Martina czyli teoretycznie pewniaka do miejsc w czołówce strzały i staruszki nawet nie uwzględniłem w faworytach ale to nikogo nie powinno dziwić.Piwny wyścig ma własną specyfikę i zawodnicy którzy staną w nim na podium mogą się w ogóle nie liczyć w kolejnych wyścigach a idąc w drugą stronę to będę bardzo zaskoczony jeżeli Teuns,Alaphilippe czy Bala skończą wyścig w top 3.
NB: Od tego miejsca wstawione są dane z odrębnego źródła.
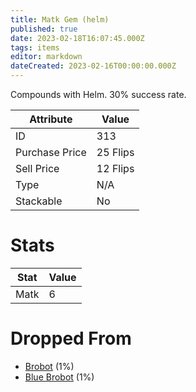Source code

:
 ```yaml
---
title: Matk Gem (helm)
published: true
date: 2023-02-18T16:07:45.000Z
tags: items
editor: markdown
dateCreated: 2023-02-16T00:00:00.000Z
---
```


Compounds with Helm. 30% success rate.

|Attribute|Value|
|-|-|
|ID|313|
|Purchase Price|25 Flips|
|Sell Price|12 Flips|
|Type|N/A|
|Stackable|No|

# Stats
|Stat|Value|
|-|-|
|Matk|6|

# Dropped From
 * [Brobot](/monsters/brobot.md) (1%)
 * [Blue Brobot](/monsters/blue-brobot.md) (1%)
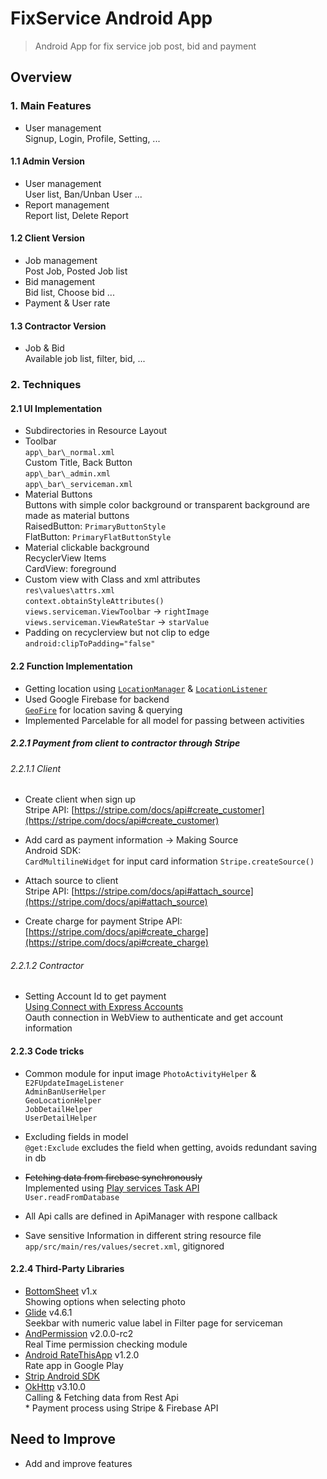 FixService Android App
======

> Android App for fix service job post, bid and payment

## Overview

### 1. Main Features
- User management  
Signup, Login, Profile, Setting, ...

#### 1.1 Admin Version
- User management  
User list, Ban/Unban User ...
- Report management  
Report list, Delete Report

#### 1.2 Client Version
- Job management  
Post Job, Posted Job list
- Bid management  
Bid list, Choose bid ...  
- Payment & User rate

#### 1.3 Contractor Version
- Job & Bid  
Available job list, filter, bid, ...
 
### 2. Techniques 
#### 2.1 UI Implementation
- Subdirectories in Resource Layout  
- Toolbar  
```app\_bar\_normal.xml```  
Custom Title, Back Button  
```app\_bar\_admin.xml```  
```app\_bar\_serviceman.xml```  
- Material Buttons  
Buttons with simple color background or transparent background are made as material buttons  
RaisedButton: ```PrimaryButtonStyle```  
FlatButton: ```PrimaryFlatButtonStyle```  
- Material clickable background  
RecyclerView Items  
CardView: foreground
- Custom view with Class and xml attributes  
```res\values\attrs.xml```  
```context.obtainStyleAttributes()```  
```views.serviceman.ViewToolbar``` -> ```rightImage```  
```views.serviceman.ViewRateStar``` -> ```starValue```  
- Padding on recyclerview but not clip to edge  
```android:clipToPadding="false"```

#### 2.2 Function Implementation
- Getting location using [```LocationManager```](https://developer.android.com/reference/android/location/LocationManager.html) & [```LocationListener```](https://developer.android.com/reference/android/location/LocationListener.html)
- Used Google Firebase for backend  
[```GeoFire```](https://github.com/firebase/geofire-java) for location saving & querying  
- Implemented Parcelable for all model for passing between activities

##### 2.2.1 Payment from client to contractor through Stripe
###### 2.2.1.1 Client
- Create client when sign up  
Stripe API: [https://stripe.com/docs/api#create_customer](https://stripe.com/docs/api#create_customer)  
- Add card as payment information -> Making Source  
Android SDK:  
```CardMultilineWidget``` for input card information  ```Stripe.createSource()```

- Attach source to client  
Stripe API: [https://stripe.com/docs/api#attach_source](https://stripe.com/docs/api#attach_source)
- Create charge for payment
Stripe API: [https://stripe.com/docs/api#create_charge](https://stripe.com/docs/api#create_charge)  

###### 2.2.1.2 Contractor
- Setting Account Id to get payment  
[Using Connect with Express Accounts](https://stripe.com/docs/connect/express-accounts)  
Oauth connection in WebView to authenticate and get account information  

#### 2.2.3 Code tricks  
- Common module for input image
```PhotoActivityHelper``` & ```E2FUpdateImageListener```  
```AdminBanUserHelper```  
```GeoLocationHelper```  
```JobDetailHelper```  
```UserDetailHelper```

- Excluding fields in model  
```@get:Exclude``` excludes the field when getting, avoids redundant saving in db

- <s>Fetching data from firebase synchronously</s>  
Implemented using [Play services Task API](https://developers.google.com/android/guides/tasks)  
```User.readFromDatabase```

- All Api calls are defined in ApiManager with respone callback  
- Save sensitive Information in different string resource file  
```app/src/main/res/values/secret.xml```, gitignored

#### 2.2.4 Third-Party Libraries
- [BottomSheet](https://github.com/soarcn/BottomSheet) v1.x  
Showing options when selecting photo  
- [Glide](https://github.com/bumptech/glide) v4.6.1    
Seekbar with numeric value label in Filter page for serviceman
- [AndPermission](https://github.com/yanzhenjie/AndPermission) v2.0.0-rc2    
Real Time permission checking module
- [Android RateThisApp](https://github.com/kobakei/Android-RateThisApp) v1.2.0   
Rate app in Google Play
- [Strip Android SDK](https://github.com/stripe/stripe-android)    
- [OkHttp](https://github.com/square/okhttp) v3.10.0  
Calling & Fetching data from Rest Api  
\* Payment process using Stripe & Firebase API

## Need to Improve
- Add and improve features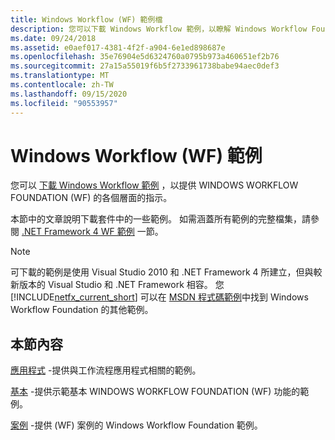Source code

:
 ```yaml
---
title: Windows Workflow (WF) 範例檔
description: 您可以下載 Windows Workflow 範例，以瞭解 Windows Workflow Foundation 的各個層面，包括應用程式、基本和案例範例。
ms.date: 09/24/2018
ms.assetid: e0aef017-4381-4f2f-a904-6e1ed898687e
ms.openlocfilehash: 35e76904e5d6324760a0795b973a460651ef2b76
ms.sourcegitcommit: 27a15a55019f6b5f2733961738babe94aec0def3
ms.translationtype: MT
ms.contentlocale: zh-TW
ms.lasthandoff: 09/15/2020
ms.locfileid: "90553957"
---
```

# <a name="windows-workflow-wf-samples"></a>Windows Workflow (WF) 範例

您可以 [下載 Windows Workflow 範例](https://www.microsoft.com/download/details.aspx?id=21459) ，以提供 WINDOWS WORKFLOW FOUNDATION (WF) 的各個層面的指示。

本節中的文章說明下載套件中的一些範例。 如需涵蓋所有範例的完整檔集，請參閱 [.NET Framework 4 WF 範例](/previous-versions/dotnet/netframework-4.0/dd483375(v=vs.100)) 一節。

> [!NOTE]
> 可下載的範例是使用 Visual Studio 2010 和 .NET Framework 4 所建立，但與較新版本的 Visual Studio 和 .NET Framework 相容。 您 [!INCLUDE[netfx_current_short](../../../../includes/netfx-current-short-md.md)] 可以在 [MSDN 程式碼範例](/samples/browse/?redirectedfrom=MSDN-samples)中找到 Windows Workflow Foundation 的其他範例。

## <a name="in-this-section"></a>本節內容

[應用程式](application.md) -提供與工作流程應用程式相關的範例。

[基本](basic.md) -提供示範基本 WINDOWS WORKFLOW FOUNDATION (WF) 功能的範例。

[案例](scenario.md) -提供 (WF) 案例的 Windows Workflow Foundation 範例。
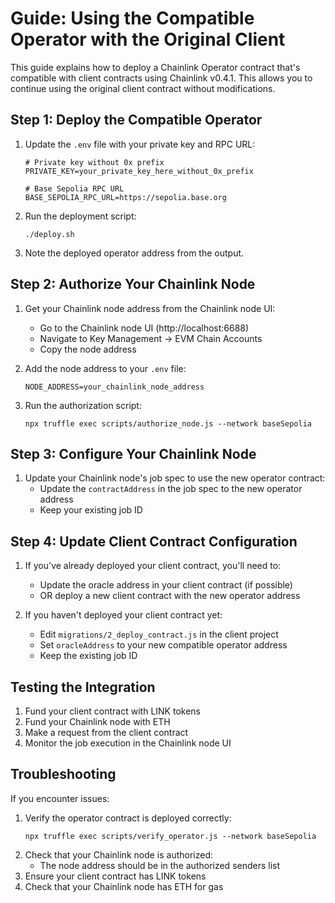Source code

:# Guide: Using the Compatible Operator with the Original Client

This guide explains how to deploy a Chainlink Operator contract that's compatible with client contracts using Chainlink v0.4.1. This allows you to continue using the original client contract without modifications.

## Step 1: Deploy the Compatible Operator

1. Update the `.env` file with your private key and RPC URL:
   ```
   # Private key without 0x prefix
   PRIVATE_KEY=your_private_key_here_without_0x_prefix
   
   # Base Sepolia RPC URL 
   BASE_SEPOLIA_RPC_URL=https://sepolia.base.org
   ```

2. Run the deployment script:
   ```
   ./deploy.sh
   ```

3. Note the deployed operator address from the output.

## Step 2: Authorize Your Chainlink Node

1. Get your Chainlink node address from the Chainlink node UI:
   - Go to the Chainlink node UI (http://localhost:6688)
   - Navigate to Key Management -> EVM Chain Accounts
   - Copy the node address

2. Add the node address to your `.env` file:
   ```
   NODE_ADDRESS=your_chainlink_node_address
   ```

3. Run the authorization script:
   ```
   npx truffle exec scripts/authorize_node.js --network baseSepolia
   ```

## Step 3: Configure Your Chainlink Node

1. Update your Chainlink node's job spec to use the new operator contract:
   - Update the `contractAddress` in the job spec to the new operator address
   - Keep your existing job ID

## Step 4: Update Client Contract Configuration

1. If you've already deployed your client contract, you'll need to:
   - Update the oracle address in your client contract (if possible)
   - OR deploy a new client contract with the new operator address

2. If you haven't deployed your client contract yet:
   - Edit `migrations/2_deploy_contract.js` in the client project
   - Set `oracleAddress` to your new compatible operator address
   - Keep the existing job ID

## Testing the Integration

1. Fund your client contract with LINK tokens
2. Fund your Chainlink node with ETH
3. Make a request from the client contract
4. Monitor the job execution in the Chainlink node UI

## Troubleshooting

If you encounter issues:
1. Verify the operator contract is deployed correctly:
   ```
   npx truffle exec scripts/verify_operator.js --network baseSepolia
   ```
2. Check that your Chainlink node is authorized:
   - The node address should be in the authorized senders list
3. Ensure your client contract has LINK tokens
4. Check that your Chainlink node has ETH for gas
Nowa trasa daje więcej pola do popisu zawodnikom, którzy nie mają takiej petardy w nogach jak Gilbert czy Alaphilippe. Tu bym upatrywał szans Valverde. Zresztą, myślę, że to właśnie przebieg ubiegłorocznej edycji zachęcił kolarza z Murcji do powrotu na trasę w Limburgii.
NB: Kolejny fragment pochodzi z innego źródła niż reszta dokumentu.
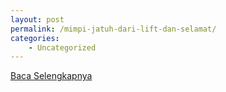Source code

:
 ```yaml
---
layout: post
permalink: /mimpi-jatuh-dari-lift-dan-selamat/
categories:
    - Uncategorized
---
```


[Baca Selengkapnya](/08)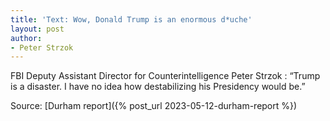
 ```yaml
---
title: 'Text: Wow, Donald Trump is an enormous d*uche'
layout: post
author:
- Peter Strzok
---
```


FBI Deputy Assistant Director for Counterintelligence Peter Strzok
: “Trump is a disaster. I have no idea how destabilizing his Presidency would be.”

Source: [Durham report]({% post_url 2023-05-12-durham-report %})
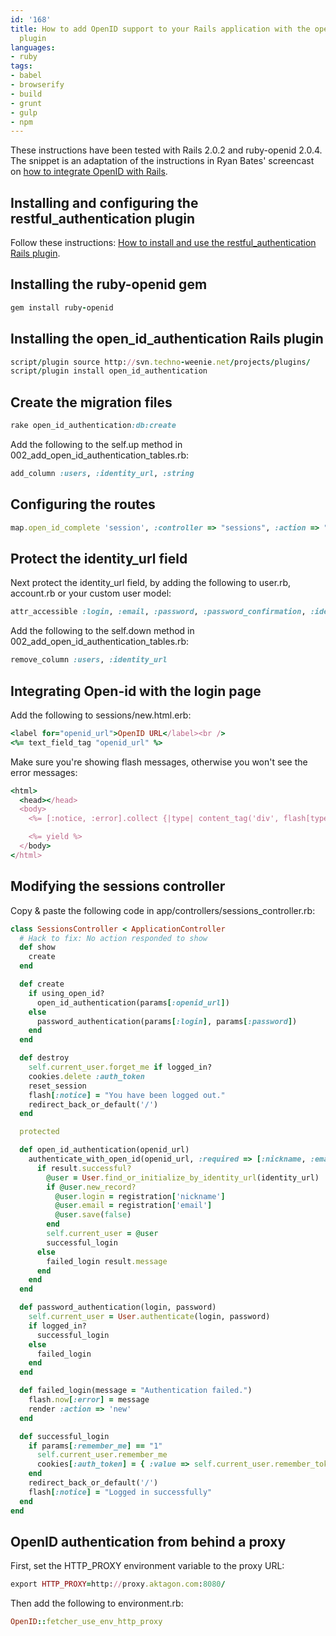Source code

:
 ```yaml
---
id: '168'
title: How to add OpenID support to your Rails application with the open_id_authentication
  plugin
languages:
- ruby
tags:
- babel
- browserify
- build
- grunt
- gulp
- npm
---
```

These instructions have been tested with Rails 2.0.2 and ruby-openid 2.0.4. The snippet is an adaptation of the instructions in Ryan Bates' screencast on [how to integrate OpenID with Rails](http://railscasts.com/episodes/68).

Installing and configuring the restful\_authentication plugin
-------------------------------------------------------------

Follow these instructions: [How to install and use the restful\_authentication Rails plugin](http://snippets.aktagon.com/snippets/167-How-to-install-and-use-the-restful-authentication-Rails-plugin).

Installing the ruby-openid gem
------------------------------


```ruby
gem install ruby-openid
```
    

Installing the open\_id\_authentication Rails plugin
----------------------------------------------------


```ruby
script/plugin source http://svn.techno-weenie.net/projects/plugins/
script/plugin install open_id_authentication
```
    

Create the migration files
--------------------------


```ruby
rake open_id_authentication:db:create
```
    

Add the following to the self.up method in 002\_add\_open\_id\_authentication\_tables.rb:


```ruby
add_column :users, :identity_url, :string
```
    

Configuring the routes
----------------------


```ruby
map.open_id_complete 'session', :controller => "sessions", :action => "create", :requirements => { :method => :get }
```
    

Protect the identity\_url field
-------------------------------

Next protect the identity\_url field, by adding the following to user.rb, account.rb or your custom user model:


```ruby
attr_accessible :login, :email, :password, :password_confirmation, :identity_url
```
    

Add the following to the self.down method in 002\_add\_open\_id\_authentication\_tables.rb:


```ruby
remove_column :users, :identity_url
```
    

Integrating Open-id with the login page
---------------------------------------

Add the following to sessions/new.html.erb:


```ruby
<label for="openid_url">OpenID URL</label><br />
<%= text_field_tag "openid_url" %>
```
    

Make sure you're showing flash messages, otherwise you won't see the error messages:


```ruby
<html>
  <head></head>
  <body>
    <%= [:notice, :error].collect {|type| content_tag('div', flash[type], :id => type) if flash[type] } %>

    <%= yield %>
  </body>
</html>
```
    

Modifying the sessions controller
---------------------------------

Copy & paste the following code in app/controllers/sessions\_controller.rb:


```ruby
class SessionsController < ApplicationController
  # Hack to fix: No action responded to show
  def show
    create
  end

  def create
    if using_open_id?
      open_id_authentication(params[:openid_url])
    else
      password_authentication(params[:login], params[:password])
    end
  end

  def destroy
    self.current_user.forget_me if logged_in?
    cookies.delete :auth_token
    reset_session
    flash[:notice] = "You have been logged out."
    redirect_back_or_default('/')
  end

  protected

  def open_id_authentication(openid_url)
    authenticate_with_open_id(openid_url, :required => [:nickname, :email]) do |result, identity_url, registration|
      if result.successful?
        @user = User.find_or_initialize_by_identity_url(identity_url)
        if @user.new_record?
          @user.login = registration['nickname']
          @user.email = registration['email']
          @user.save(false)
        end
        self.current_user = @user
        successful_login
      else
        failed_login result.message
      end
    end
  end

  def password_authentication(login, password)
    self.current_user = User.authenticate(login, password)
    if logged_in?
      successful_login
    else
      failed_login
    end
  end

  def failed_login(message = "Authentication failed.")
    flash.now[:error] = message
    render :action => 'new'
  end

  def successful_login
    if params[:remember_me] == "1"
      self.current_user.remember_me
      cookies[:auth_token] = { :value => self.current_user.remember_token , :expires => self.current_user.remember_token_expires_at }
    end
    redirect_back_or_default('/')
    flash[:notice] = "Logged in successfully"
  end
end
```
    

OpenID authentication from behind a proxy
-----------------------------------------

First, set the HTTP\_PROXY environment variable to the proxy URL:


```ruby
export HTTP_PROXY=http://proxy.aktagon.com:8080/
```
    

Then add the following to environment.rb:


```ruby
OpenID::fetcher_use_env_http_proxy
```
Poniekąd potwierdza się to, o czym pisałem miesiąc temu, czyli że Sagan odpuścił OHN i KBK, żeby nie stracić świeżości do Roubaix i dociągnąć ze startami do AGR :wink:

Jedną gwiazdkę dałbym na wszelki wypadek Vanendertowi :wink:

Mi się Valverde od zawsze kojarzy z zawodnikiem który jeżeli nie musi atakować to tego nie robi.Oczywiście w mniejszych wyścigach czy to hiszpańskich czy Romie Maximie w 2014 roku widzieliśmy ruchy Bali z daleka ale jeżeli stawka jest większa a wyścigi bardziej prestiżowe to Hiszpan raczej jeździ statycznie.Albo mu wystarczy wygrać sprint z góralami albo odskoczyć na ściance ale żadnych ryzykowanych ruchów.Nie mówię że się nie będzie liczył w Amstel ale spodziewam się że Alejandro przegapi jakiś ważny odjazd i potem sobie odpuści ściganie czekając na Mur de Huy.Dla mnie mniejszym zaskoczeniem będzie zwycięstwo Valgrena niż Valverde.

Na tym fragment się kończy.